TITLE: Become a Cloud Lifter SCRIPTURE: Luke 17:11-19
Did anyone ever fail to say thanks to you. It happened to Jesus, as recounted in our Gospel lesson today. Jesus healed ten lepers, but only one returned to say thanks.
The ten lepers begged him to heal them, and he did. He told them to show themselves to a priest, because a cleansed leper could not resume a normal life until a priest pronounced him clean.
So the ten went away to show themselves to the priest, but one turned back to say thanks. I like the way that Luke describes that for us. He says:
"Then one of them,
when he saw that he was healed, turned back,
praising God with a loud voice.
He prostrated himself at Jesus' feet and thanked him."

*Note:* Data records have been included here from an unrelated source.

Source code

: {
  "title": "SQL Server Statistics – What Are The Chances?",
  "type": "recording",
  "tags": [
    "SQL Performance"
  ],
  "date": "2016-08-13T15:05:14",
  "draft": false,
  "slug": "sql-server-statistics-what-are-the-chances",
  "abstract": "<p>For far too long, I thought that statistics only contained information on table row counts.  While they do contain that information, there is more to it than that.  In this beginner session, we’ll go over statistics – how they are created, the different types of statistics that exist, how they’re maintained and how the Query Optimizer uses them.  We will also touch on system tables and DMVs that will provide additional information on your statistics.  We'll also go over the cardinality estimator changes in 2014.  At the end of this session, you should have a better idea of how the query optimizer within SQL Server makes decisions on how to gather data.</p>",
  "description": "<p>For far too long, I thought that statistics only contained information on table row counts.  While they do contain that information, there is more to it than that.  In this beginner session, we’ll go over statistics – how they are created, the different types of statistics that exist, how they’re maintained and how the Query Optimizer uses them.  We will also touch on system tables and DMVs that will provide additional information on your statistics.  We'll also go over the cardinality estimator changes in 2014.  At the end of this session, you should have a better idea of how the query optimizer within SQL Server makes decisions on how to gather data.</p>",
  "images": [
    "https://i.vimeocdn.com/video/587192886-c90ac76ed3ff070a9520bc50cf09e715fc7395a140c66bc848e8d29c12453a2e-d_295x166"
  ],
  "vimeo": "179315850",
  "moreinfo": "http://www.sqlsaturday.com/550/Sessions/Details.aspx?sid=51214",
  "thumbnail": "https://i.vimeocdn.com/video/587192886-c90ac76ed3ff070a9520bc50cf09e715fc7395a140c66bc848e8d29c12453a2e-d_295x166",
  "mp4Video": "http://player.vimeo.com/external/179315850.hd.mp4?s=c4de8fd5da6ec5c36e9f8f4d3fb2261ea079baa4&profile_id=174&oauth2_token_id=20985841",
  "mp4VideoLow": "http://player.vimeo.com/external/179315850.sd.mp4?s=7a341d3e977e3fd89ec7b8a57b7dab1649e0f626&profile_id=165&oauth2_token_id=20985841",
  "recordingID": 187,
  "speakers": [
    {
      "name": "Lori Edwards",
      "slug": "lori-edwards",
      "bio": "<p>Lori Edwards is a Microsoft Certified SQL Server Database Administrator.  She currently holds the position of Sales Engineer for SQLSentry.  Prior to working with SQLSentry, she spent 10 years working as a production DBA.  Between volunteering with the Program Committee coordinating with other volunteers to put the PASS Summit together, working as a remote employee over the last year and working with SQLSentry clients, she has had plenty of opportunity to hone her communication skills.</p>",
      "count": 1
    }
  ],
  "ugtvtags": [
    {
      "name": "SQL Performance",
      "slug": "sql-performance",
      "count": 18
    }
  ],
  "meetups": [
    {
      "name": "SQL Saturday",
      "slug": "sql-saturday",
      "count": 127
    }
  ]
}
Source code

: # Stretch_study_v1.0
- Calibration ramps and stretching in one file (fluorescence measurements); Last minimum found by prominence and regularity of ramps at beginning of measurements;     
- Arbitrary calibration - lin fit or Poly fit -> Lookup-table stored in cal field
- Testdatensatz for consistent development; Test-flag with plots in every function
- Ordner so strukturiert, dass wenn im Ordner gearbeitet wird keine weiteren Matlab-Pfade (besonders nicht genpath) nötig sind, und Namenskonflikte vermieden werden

And then Luke adds this note: "And he was a Samaritan." Jews despised Samaritans for not being religious enough -- pure enough -- good enough -- Godly enough. But this not-so-good man was the one who praised God --who praised God with a loud voice -- who prostrated himself at Jesus' feet and thanked him.
I am sure that Jesus enjoyed that moment. We all enjoy being thanked, and I believe that Jesus enjoyed being thanked. Our text doesn't focus on that. It focuses on the fact that the other nine did not come back. But this man returned to give thanks -- and I believe that Jesus enjoyed that.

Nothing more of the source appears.